Stored entries
************

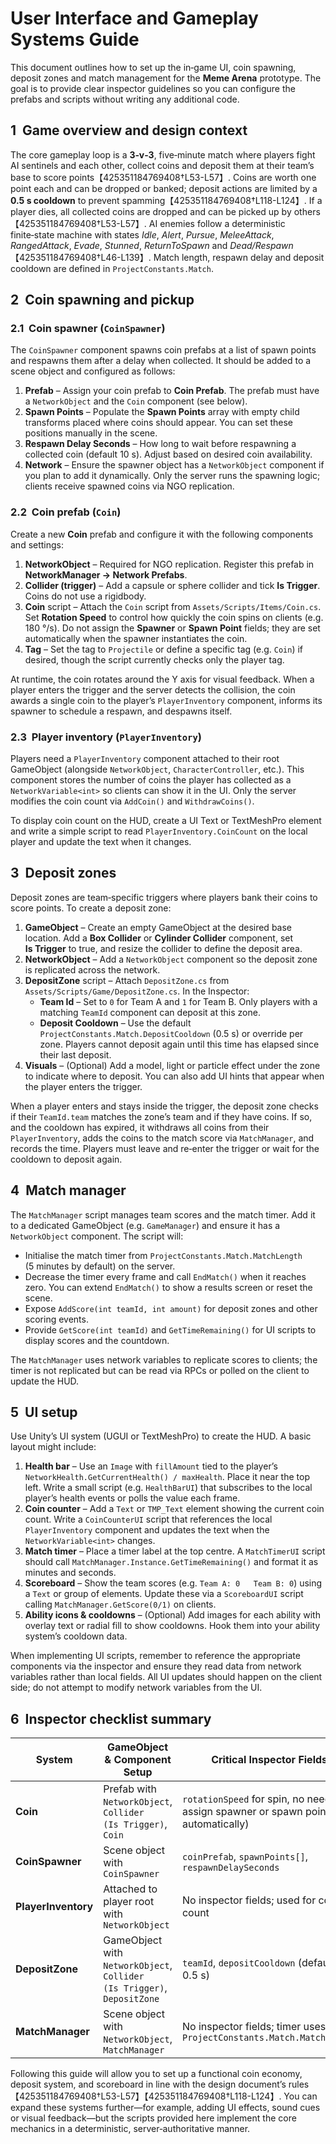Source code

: # User Interface and Gameplay Systems Guide

This document outlines how to set up the in‑game UI, coin spawning, deposit zones and match management for the **Meme Arena** prototype.  The goal is to provide clear inspector guidelines so you can configure the prefabs and scripts without writing any additional code.

## 1  Game overview and design context

The core gameplay loop is a **3‑v‑3**, five‑minute match where players fight AI sentinels and each other, collect coins and deposit them at their team’s base to score points【425351184769408†L53-L57】.  Coins are worth one point each and can be dropped or banked; deposit actions are limited by a **0.5 s cooldown** to prevent spamming【425351184769408†L118-L124】.  If a player dies, all collected coins are dropped and can be picked up by others【425351184769408†L53-L57】.  AI enemies follow a deterministic finite‑state machine with states *Idle*, *Alert*, *Pursue*, *MeleeAttack*, *RangedAttack*, *Evade*, *Stunned*, *ReturnToSpawn* and *Dead/Respawn*【425351184769408†L46-L139】.  Match length, respawn delay and deposit cooldown are defined in `ProjectConstants.Match`.

## 2  Coin spawning and pickup

### 2.1  Coin spawner (`CoinSpawner`)

The `CoinSpawner` component spawns coin prefabs at a list of spawn points and respawns them after a delay when collected.  It should be added to a scene object and configured as follows:

1. **Prefab** – Assign your coin prefab to **Coin Prefab**.  The prefab must have a `NetworkObject` and the `Coin` component (see below).
2. **Spawn Points** – Populate the **Spawn Points** array with empty child transforms placed where coins should appear.  You can set these positions manually in the scene.
3. **Respawn Delay Seconds** – How long to wait before respawning a collected coin (default 10 s).  Adjust based on desired coin availability.
4. **Network** – Ensure the spawner object has a `NetworkObject` component if you plan to add it dynamically.  Only the server runs the spawning logic; clients receive spawned coins via NGO replication.

### 2.2  Coin prefab (`Coin`)

Create a new **Coin** prefab and configure it with the following components and settings:

1. **NetworkObject** – Required for NGO replication.  Register this prefab in **NetworkManager → Network Prefabs**.
2. **Collider (trigger)** – Add a capsule or sphere collider and tick **Is Trigger**.  Coins do not use a rigidbody.
3. **Coin** script – Attach the `Coin` script from `Assets/Scripts/Items/Coin.cs`.  Set **Rotation Speed** to control how quickly the coin spins on clients (e.g. 180 °/s).  Do not assign the **Spawner** or **Spawn Point** fields; they are set automatically when the spawner instantiates the coin.
4. **Tag** – Set the tag to `Projectile` or define a specific tag (e.g. `Coin`) if desired, though the script currently checks only the player tag.

At runtime, the coin rotates around the Y axis for visual feedback.  When a player enters the trigger and the server detects the collision, the coin awards a single coin to the player’s `PlayerInventory` component, informs its spawner to schedule a respawn, and despawns itself.

### 2.3  Player inventory (`PlayerInventory`)

Players need a `PlayerInventory` component attached to their root GameObject (alongside `NetworkObject`, `CharacterController`, etc.).  This component stores the number of coins the player has collected as a `NetworkVariable<int>` so clients can show it in the UI.  Only the server modifies the coin count via `AddCoin()` and `WithdrawCoins()`.

To display coin count on the HUD, create a UI Text or TextMeshPro element and write a simple script to read `PlayerInventory.CoinCount` on the local player and update the text when it changes.

## 3  Deposit zones

Deposit zones are team‑specific triggers where players bank their coins to score points.  To create a deposit zone:

1. **GameObject** – Create an empty GameObject at the desired base location.  Add a **Box Collider** or **Cylinder Collider** component, set **Is Trigger** to true, and resize the collider to define the deposit area.
2. **NetworkObject** – Add a `NetworkObject` component so the deposit zone is replicated across the network.
3. **DepositZone** script – Attach `DepositZone.cs` from `Assets/Scripts/Game/DepositZone.cs`.  In the Inspector:
   * **Team Id** – Set to `0` for Team A and `1` for Team B.  Only players with a matching `TeamId` component can deposit at this zone.
   * **Deposit Cooldown** – Use the default `ProjectConstants.Match.DepositCooldown` (0.5 s) or override per zone.  Players cannot deposit again until this time has elapsed since their last deposit.
4. **Visuals** – (Optional) Add a model, light or particle effect under the zone to indicate where to deposit.  You can also add UI hints that appear when the player enters the trigger.

When a player enters and stays inside the trigger, the deposit zone checks if their `TeamId.team` matches the zone’s team and if they have coins.  If so, and the cooldown has expired, it withdraws all coins from their `PlayerInventory`, adds the coins to the match score via `MatchManager`, and records the time.  Players must leave and re‑enter the trigger or wait for the cooldown to deposit again.

## 4  Match manager

The `MatchManager` script manages team scores and the match timer.  Add it to a dedicated GameObject (e.g. `GameManager`) and ensure it has a `NetworkObject` component.  The script will:

* Initialise the match timer from `ProjectConstants.Match.MatchLength` (5 minutes by default) on the server.
* Decrease the timer every frame and call `EndMatch()` when it reaches zero.  You can extend `EndMatch()` to show a results screen or reset the scene.
* Expose `AddScore(int teamId, int amount)` for deposit zones and other scoring events.
* Provide `GetScore(int teamId)` and `GetTimeRemaining()` for UI scripts to display scores and the countdown.

The `MatchManager` uses network variables to replicate scores to clients; the timer is not replicated but can be read via RPCs or polled on the client to update the HUD.

## 5  UI setup

Use Unity’s UI system (UGUI or TextMeshPro) to create the HUD.  A basic layout might include:

1. **Health bar** – Use an `Image` with `fillAmount` tied to the player’s `NetworkHealth.GetCurrentHealth() / maxHealth`.  Place it near the top left.  Write a small script (e.g. `HealthBarUI`) that subscribes to the local player’s health events or polls the value each frame.
2. **Coin counter** – Add a `Text` or `TMP_Text` element showing the current coin count.  Write a `CoinCounterUI` script that references the local `PlayerInventory` component and updates the text when the `NetworkVariable<int>` changes.
3. **Match timer** – Place a timer label at the top centre.  A `MatchTimerUI` script should call `MatchManager.Instance.GetTimeRemaining()` and format it as minutes and seconds.
4. **Scoreboard** – Show the team scores (e.g. `Team A: 0   Team B: 0`) using a `Text` or group of elements.  Update these via a `ScoreboardUI` script calling `MatchManager.GetScore(0/1)` on clients.
5. **Ability icons & cooldowns** – (Optional) Add images for each ability with overlay text or radial fill to show cooldowns.  Hook them into your ability system’s cooldown data.

When implementing UI scripts, remember to reference the appropriate components via the inspector and ensure they read data from network variables rather than local fields.  All UI updates should happen on the client side; do not attempt to modify network variables from the UI.

## 6  Inspector checklist summary

| System | GameObject & Component Setup | Critical Inspector Fields |
|-------|--------------------------------|-------------------------|
| **Coin** | Prefab with `NetworkObject`, `Collider (Is Trigger)`, `Coin` | `rotationSpeed` for spin, no need to assign spawner or spawn point (set automatically) |
| **CoinSpawner** | Scene object with `CoinSpawner` | `coinPrefab`, `spawnPoints[]`, `respawnDelaySeconds` |
| **PlayerInventory** | Attached to player root with `NetworkObject` | No inspector fields; used for coin count |
| **DepositZone** | GameObject with `NetworkObject`, `Collider (Is Trigger)`, `DepositZone` | `teamId`, `depositCooldown` (default 0.5 s) |
| **MatchManager** | Scene object with `NetworkObject`, `MatchManager` | No inspector fields; timer uses `ProjectConstants.Match.MatchLength` |

Following this guide will allow you to set up a functional coin economy, deposit system, and scoreboard in line with the design document’s rules【425351184769408†L53-L57】【425351184769408†L118-L124】.  You can expand these systems further—for example, adding UI effects, sound cues or visual feedback—but the scripts provided here implement the core mechanics in a deterministic, server‑authoritative manner.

************

» **Task description**
Look through the entries above and list every line containing "checks".

» **Answer box**
4. **Tag** – Set the tag to `Projectile` or define a specific tag (e.g. `Coin`) if desired, though the script currently checks only the player tag.
When a player enters and stays inside the trigger, the deposit zone checks if their `TeamId.team` matches the zone’s team and if they have coins.  If so, and the cooldown has expired, it withdraws all coins from their `PlayerInventory`, adds the coins to the match score via `MatchManager`, and records the time.  Players must leave and re‑enter the trigger or wait for the cooldown to deposit again.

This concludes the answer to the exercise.